The children, naturally, yearned for affection,
attention and human interaction, and the nurses helped provide that.

"They craved mothering," Comee said.

They helped the children practice their English, too.

Among other shared experiences, all went
paddle-boating in a lake at the base of Potola,
the winter palace of the Dalai Lama, who is in exile.

His 1,000-room palace -- it took 100 years to
construct -- is a majestic edifice crowning a hilltop.

The Chushul Home housed 28 orphans ranging from ages 7 to 24.

Each child originally arrived at the orphanage
through a traditional heavy wooden Tibetan
doorway under an ornately carved, gold-painted overhang.

Each child came with a story of struggle and
survival and often great accomplishment.

Among the residents, for example, is Sonam Dekyi, 13.

Nuns found the girl when she was 2. Abandoned by
her parents, she lay under a bridge next to a
rushing river. The nuns rescued the toddler and
brought her to Chushul Home, where she has lived 11 years.

Another of the residents, Phur Bu Lhama, 24, the
oldest of the orphans, graduated from nursing school after four years.

Several adults stay at the orphanage
around-the-clock, one being the resident "Mommy."
She serves as governess and cook, and offers the
children guiding principles for a prosperous and happy life.

"Study hard," Mommy tells them. "Be a good person. Don't marry too young."

Comee and Robinson ended up in Tibet when Day's
philanthropy work put her in touch with Sam
Downing, chief executive officer of SVMH. Day
asked Downing if he would e-mail hospital staff
to see if anyone would be interested in working in Chushul Home.

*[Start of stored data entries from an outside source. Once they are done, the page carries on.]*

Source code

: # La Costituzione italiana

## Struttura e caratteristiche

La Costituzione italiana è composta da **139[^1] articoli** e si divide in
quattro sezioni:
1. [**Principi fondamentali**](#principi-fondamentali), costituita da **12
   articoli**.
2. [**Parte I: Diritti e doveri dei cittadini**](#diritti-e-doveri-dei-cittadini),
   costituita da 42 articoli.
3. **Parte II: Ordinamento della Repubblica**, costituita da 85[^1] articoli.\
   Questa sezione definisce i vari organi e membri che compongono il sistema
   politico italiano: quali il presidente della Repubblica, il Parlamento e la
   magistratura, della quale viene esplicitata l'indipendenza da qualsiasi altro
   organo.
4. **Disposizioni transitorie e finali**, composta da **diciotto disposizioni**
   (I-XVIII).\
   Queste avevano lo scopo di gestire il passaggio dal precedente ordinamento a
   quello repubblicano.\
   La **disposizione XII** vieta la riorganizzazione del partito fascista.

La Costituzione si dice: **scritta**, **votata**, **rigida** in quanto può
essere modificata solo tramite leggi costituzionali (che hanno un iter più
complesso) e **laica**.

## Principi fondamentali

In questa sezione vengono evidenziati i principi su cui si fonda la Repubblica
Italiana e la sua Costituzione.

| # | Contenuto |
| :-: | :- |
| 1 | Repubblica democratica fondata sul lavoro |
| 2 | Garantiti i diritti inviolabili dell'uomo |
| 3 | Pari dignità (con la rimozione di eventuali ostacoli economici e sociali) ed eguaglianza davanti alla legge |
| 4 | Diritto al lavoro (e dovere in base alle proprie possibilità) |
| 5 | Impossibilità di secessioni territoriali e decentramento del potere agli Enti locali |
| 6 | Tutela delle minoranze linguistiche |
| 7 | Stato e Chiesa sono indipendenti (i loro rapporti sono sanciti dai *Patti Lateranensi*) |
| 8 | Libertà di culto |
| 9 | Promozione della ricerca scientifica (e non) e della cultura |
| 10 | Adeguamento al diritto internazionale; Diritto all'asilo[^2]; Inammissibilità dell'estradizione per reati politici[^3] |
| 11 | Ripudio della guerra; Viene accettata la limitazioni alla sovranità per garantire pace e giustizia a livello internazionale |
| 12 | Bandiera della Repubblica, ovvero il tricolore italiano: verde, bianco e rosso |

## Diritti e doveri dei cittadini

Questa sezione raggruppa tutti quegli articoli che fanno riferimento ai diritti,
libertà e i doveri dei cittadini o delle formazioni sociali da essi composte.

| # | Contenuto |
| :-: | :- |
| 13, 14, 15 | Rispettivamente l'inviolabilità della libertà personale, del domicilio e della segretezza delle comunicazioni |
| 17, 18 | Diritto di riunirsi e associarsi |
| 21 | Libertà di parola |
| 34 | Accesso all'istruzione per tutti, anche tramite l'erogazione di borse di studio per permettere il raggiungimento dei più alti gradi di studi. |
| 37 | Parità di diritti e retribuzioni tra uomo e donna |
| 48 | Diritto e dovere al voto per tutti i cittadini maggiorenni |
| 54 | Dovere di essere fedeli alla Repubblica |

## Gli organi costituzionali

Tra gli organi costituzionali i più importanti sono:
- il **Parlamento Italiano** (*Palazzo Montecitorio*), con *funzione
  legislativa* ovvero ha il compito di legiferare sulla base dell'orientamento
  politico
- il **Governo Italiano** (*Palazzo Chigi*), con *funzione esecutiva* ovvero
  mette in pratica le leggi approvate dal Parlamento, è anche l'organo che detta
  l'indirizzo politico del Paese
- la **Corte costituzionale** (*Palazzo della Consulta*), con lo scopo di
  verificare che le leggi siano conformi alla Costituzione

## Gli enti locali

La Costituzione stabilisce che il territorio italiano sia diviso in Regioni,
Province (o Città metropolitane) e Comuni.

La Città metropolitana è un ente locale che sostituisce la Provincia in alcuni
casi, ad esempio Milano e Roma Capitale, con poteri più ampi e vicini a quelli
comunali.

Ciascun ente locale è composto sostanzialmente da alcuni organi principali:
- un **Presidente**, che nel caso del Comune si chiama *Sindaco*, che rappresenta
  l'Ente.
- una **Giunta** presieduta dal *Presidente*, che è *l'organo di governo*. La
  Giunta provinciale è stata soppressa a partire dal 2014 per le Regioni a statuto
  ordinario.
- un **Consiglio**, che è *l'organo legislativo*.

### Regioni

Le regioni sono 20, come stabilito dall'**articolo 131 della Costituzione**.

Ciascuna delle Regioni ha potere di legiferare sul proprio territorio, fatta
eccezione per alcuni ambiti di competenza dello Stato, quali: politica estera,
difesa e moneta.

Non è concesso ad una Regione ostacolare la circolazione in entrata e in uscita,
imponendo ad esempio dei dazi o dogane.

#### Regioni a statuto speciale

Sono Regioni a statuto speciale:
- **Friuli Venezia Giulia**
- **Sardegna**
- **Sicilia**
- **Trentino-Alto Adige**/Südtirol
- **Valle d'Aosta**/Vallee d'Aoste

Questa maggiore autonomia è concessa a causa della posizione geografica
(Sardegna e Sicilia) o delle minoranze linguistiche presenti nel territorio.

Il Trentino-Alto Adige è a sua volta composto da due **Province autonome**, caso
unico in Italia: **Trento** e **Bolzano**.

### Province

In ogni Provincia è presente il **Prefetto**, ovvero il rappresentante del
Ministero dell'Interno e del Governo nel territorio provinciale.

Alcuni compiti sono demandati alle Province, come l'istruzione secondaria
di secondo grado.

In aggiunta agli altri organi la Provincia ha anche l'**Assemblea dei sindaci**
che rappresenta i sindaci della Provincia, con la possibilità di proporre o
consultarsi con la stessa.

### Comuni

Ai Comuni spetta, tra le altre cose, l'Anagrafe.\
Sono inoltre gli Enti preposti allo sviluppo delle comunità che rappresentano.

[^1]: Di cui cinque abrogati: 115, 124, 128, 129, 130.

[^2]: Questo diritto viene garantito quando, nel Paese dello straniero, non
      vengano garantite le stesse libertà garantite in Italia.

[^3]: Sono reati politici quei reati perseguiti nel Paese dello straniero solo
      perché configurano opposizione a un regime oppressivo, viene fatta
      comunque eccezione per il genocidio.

Comee and Robinson volunteered.

Even after so few days, strong bonds had formed
between the children and their visitors.

Leaving, saying goodbye to the children, proved
more difficult than anyone expected.

Nearing the end of their stay, Comee and Robinson
gathered with the children in the orphanage quadrangle.

"The children lined up on the steps like a
choir," Comee said. "One little boy was a good
guitar player, and he'd written a song for us."

He sang of a beautiful Tibetan bird, which
visited for awhile but then flew away. The young
singer compared the two departing women to that beautiful bird.

"Even though the bird must one day fly away, it
would remain forever in the children's heart," the boy sang.

That was a moment for tears all around, Comee said.